Stored dataset items:
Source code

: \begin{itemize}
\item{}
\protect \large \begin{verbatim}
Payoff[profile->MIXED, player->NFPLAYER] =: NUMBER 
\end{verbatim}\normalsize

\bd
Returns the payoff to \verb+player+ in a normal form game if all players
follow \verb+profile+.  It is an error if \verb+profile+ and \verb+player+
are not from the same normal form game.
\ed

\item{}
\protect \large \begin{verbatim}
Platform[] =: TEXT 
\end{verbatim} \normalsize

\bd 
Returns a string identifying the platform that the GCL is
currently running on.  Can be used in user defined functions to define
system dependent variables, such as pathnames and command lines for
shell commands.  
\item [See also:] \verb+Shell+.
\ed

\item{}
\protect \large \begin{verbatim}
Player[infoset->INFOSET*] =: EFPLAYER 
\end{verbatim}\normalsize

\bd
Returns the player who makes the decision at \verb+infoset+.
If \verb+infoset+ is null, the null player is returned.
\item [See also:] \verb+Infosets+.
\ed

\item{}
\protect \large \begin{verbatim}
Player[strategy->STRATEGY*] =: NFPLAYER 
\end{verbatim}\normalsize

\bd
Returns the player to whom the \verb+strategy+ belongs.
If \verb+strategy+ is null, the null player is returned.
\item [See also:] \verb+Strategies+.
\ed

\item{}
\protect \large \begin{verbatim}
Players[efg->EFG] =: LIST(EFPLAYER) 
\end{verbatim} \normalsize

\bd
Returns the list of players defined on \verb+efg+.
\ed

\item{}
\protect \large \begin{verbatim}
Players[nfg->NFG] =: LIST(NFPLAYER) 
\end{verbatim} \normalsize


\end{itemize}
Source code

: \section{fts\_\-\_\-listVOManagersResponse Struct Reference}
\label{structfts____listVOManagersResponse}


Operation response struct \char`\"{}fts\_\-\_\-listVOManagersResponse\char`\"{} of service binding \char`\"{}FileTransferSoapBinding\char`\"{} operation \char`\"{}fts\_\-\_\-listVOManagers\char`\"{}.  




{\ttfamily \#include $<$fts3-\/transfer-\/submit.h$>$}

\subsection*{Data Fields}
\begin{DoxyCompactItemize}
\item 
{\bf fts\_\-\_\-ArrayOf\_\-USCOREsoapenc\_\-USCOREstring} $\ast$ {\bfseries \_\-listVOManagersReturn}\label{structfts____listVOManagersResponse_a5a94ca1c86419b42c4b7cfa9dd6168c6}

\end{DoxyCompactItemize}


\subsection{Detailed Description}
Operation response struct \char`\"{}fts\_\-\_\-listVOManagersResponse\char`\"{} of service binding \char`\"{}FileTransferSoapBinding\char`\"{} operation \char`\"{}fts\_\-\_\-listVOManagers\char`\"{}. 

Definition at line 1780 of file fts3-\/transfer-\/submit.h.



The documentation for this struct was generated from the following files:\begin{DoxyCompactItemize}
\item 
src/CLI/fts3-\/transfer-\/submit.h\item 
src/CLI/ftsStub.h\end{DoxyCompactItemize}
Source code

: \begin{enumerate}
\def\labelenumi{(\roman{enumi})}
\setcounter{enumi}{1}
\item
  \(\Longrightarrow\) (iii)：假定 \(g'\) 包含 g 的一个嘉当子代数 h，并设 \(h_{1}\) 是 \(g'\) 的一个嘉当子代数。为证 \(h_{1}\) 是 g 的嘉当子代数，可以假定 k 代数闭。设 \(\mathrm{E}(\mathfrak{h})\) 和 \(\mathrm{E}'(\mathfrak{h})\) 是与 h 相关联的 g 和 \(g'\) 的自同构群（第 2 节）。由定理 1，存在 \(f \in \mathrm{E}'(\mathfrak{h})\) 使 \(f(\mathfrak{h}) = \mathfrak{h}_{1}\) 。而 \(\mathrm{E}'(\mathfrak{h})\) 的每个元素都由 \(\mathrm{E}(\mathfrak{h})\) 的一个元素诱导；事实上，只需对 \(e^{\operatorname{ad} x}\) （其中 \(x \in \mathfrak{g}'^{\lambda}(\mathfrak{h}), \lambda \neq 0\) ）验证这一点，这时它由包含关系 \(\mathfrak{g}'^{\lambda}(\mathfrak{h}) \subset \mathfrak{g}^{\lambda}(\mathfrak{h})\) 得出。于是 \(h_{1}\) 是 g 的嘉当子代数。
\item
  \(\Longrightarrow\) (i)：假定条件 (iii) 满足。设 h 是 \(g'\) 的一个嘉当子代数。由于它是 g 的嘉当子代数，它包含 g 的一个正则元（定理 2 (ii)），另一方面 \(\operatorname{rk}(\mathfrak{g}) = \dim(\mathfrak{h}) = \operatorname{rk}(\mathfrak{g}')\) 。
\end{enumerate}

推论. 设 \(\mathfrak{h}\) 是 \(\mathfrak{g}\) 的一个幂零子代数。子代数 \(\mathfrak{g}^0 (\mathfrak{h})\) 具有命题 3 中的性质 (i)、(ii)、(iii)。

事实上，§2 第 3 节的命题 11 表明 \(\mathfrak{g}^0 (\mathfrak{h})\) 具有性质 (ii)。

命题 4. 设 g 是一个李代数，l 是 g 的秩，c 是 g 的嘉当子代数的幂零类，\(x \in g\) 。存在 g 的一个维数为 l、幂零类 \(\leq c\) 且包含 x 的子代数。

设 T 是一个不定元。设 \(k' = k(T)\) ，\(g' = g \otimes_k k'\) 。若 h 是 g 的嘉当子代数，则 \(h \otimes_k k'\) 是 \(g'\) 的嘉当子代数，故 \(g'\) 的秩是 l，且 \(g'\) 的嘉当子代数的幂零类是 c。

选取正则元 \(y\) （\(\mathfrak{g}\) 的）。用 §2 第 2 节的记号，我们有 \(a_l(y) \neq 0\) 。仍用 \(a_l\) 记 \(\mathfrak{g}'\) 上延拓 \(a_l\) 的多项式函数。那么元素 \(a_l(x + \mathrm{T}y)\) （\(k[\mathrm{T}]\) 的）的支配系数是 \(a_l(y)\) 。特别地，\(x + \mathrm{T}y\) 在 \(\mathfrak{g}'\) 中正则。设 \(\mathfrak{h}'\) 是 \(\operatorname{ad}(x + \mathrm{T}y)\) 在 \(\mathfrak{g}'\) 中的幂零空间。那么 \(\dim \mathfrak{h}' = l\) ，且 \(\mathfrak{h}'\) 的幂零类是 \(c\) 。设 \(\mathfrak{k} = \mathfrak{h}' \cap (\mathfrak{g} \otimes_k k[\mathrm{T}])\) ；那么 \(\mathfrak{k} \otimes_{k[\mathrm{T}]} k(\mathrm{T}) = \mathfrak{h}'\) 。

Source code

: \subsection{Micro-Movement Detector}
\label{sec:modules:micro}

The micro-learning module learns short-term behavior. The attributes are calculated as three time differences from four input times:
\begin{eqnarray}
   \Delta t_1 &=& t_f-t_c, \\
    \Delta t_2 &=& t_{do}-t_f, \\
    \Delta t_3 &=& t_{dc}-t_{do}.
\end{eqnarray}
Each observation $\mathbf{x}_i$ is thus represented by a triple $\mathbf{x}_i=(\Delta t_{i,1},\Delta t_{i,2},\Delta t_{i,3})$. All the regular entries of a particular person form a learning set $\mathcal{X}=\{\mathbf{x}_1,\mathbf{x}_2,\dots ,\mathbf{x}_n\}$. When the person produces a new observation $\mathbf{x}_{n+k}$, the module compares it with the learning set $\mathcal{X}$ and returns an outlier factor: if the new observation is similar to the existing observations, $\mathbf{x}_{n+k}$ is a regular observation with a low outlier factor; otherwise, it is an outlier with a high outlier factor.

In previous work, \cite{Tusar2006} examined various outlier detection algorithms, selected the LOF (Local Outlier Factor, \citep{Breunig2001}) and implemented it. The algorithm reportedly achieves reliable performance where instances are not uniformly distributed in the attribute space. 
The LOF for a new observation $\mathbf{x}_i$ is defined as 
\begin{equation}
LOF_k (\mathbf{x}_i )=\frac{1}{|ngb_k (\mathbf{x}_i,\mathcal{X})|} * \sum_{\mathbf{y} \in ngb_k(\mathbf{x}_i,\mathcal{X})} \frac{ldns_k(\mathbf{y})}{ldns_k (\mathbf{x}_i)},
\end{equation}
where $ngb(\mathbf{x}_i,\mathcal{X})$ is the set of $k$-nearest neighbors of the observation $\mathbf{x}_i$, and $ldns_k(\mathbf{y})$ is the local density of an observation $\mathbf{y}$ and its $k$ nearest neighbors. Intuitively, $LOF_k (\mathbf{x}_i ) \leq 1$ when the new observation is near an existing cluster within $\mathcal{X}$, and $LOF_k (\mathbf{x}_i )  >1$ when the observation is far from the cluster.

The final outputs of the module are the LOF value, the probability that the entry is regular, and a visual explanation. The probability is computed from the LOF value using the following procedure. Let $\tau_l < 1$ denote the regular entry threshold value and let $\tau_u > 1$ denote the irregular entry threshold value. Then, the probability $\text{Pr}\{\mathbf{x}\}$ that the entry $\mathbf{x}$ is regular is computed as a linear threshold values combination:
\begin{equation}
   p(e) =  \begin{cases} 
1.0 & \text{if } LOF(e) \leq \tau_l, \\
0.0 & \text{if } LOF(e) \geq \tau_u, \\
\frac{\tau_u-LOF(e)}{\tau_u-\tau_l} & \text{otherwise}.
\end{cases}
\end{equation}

EXERCISE PROMPT ::
The lines you need are those containing "Operation"; find them in the records and copy them.

FINAL ANSWER ::
Operation response struct \char`\"{}fts\_\-\_\-listVOManagersResponse\char`\"{} of service binding \char`\"{}FileTransferSoapBinding\char`\"{} operation \char`\"{}fts\_\-\_\-listVOManagers\char`\"{}.  
Operation response struct \char`\"{}fts\_\-\_\-listVOManagersResponse\char`\"{} of service binding \char`\"{}FileTransferSoapBinding\char`\"{} operation \char`\"{}fts\_\-\_\-listVOManagers\char`\"{}. 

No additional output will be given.